Среди цветущих полей — они почему-то назывались «епископскими» — стоял красивый белый дом. Он оказался пансионом, очень тихим, и там мы, очень хорошо, гуляя, провели время до августа, когда вернулись в Россию. На даче, в Гатчине, долго жить не пришлось: осень началась хмурая, дождливая. Да в городе ждало дело: журнал. Сестры вернулись еще на дачу. Мы переехали с ними на новую квартиру, в том же доме Мурузи, но более просторную, так как «девочкам» нужна была мастерская. В Гатчину к нам приезжал гостить Д. В. Философов, — он все ближе сходился с нами и с моими сестрами. Японская война очень мало занимала русское общество. Обычно не сомневались, что громадная Россия не может же не победить крошечную Японию. Лишь с началом зимы (1904–1905) кое-где возникли сомнения, а кроме того — пошли слухи, что где-то что-то готовится и что в Петербурге, в низах, — неспокойно.

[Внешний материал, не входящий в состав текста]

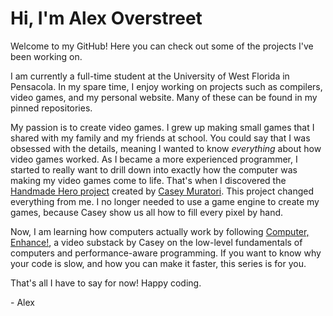 # Hi, I'm Alex Overstreet

Welcome to my GitHub! Here you can check out some of the projects I've been working on.

I am currently a full-time student at the University of West Florida in Pensacola.
In my spare time, I enjoy working on projects such as compilers, video games, and
my personal website. Many of these can be found in my pinned repositories.

My passion is to create video games. I grew up making small games that I shared with
my family and my friends at school. You could say that I was obsessed with the details,
meaning I wanted to know *everything* about how video games worked. As I became a more
experienced programmer, I started to really want to drill down into exactly how the
computer was making my video games come to life. That's when I discovered the [Handmade
Hero project](https://handmadehero.org) created by [Casey Muratori](https://caseymuratori.com/about).
This project changed everything from me. I no longer needed to use a game engine to create my games,
because Casey show us all how to fill every pixel by hand.

Now, I am learning how computers actually work by following [Computer, Enhance!](https://www.computerenhance.com/),
a video substack by Casey on the low-level fundamentals of computers and performance-aware programming.
If you want to know why your code is slow, and how you can make it faster, this series is for you.

That's all I have to say for now!
Happy coding.

\- Alex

Тернавцев, продолжавший нас посещать, рассказывал о каком-то священнике Гапоне, читающем, вернее — говорящем речи среди рабочих, хвалил его уменье себя поставить, но в общем не был от него в восторге. Рассказывал, что появился, кроме того, полицейский — не помню точно, — но какой-то правительственный чиновник, или служащий, Зубатов, который пытается создать свое движение среди рабочих, против Гапона, что рабочим и с этой стороны что-то обещают… Я всего не припомню, знаю лишь, что была как раз в это время так называемая «зубатовщина».
Журнал наш продолжался. В Москве в это время появился журнал «Весы» с поэтом Брюсовым во главе, и там многие из нас были объявлены сотрудниками. С Брюсовым, недурным поэтом, которого потом включили в число символистов, хотя он был прямой эстет новой формации, с тягой к европеизму, мы были тогда в хороших отношениях.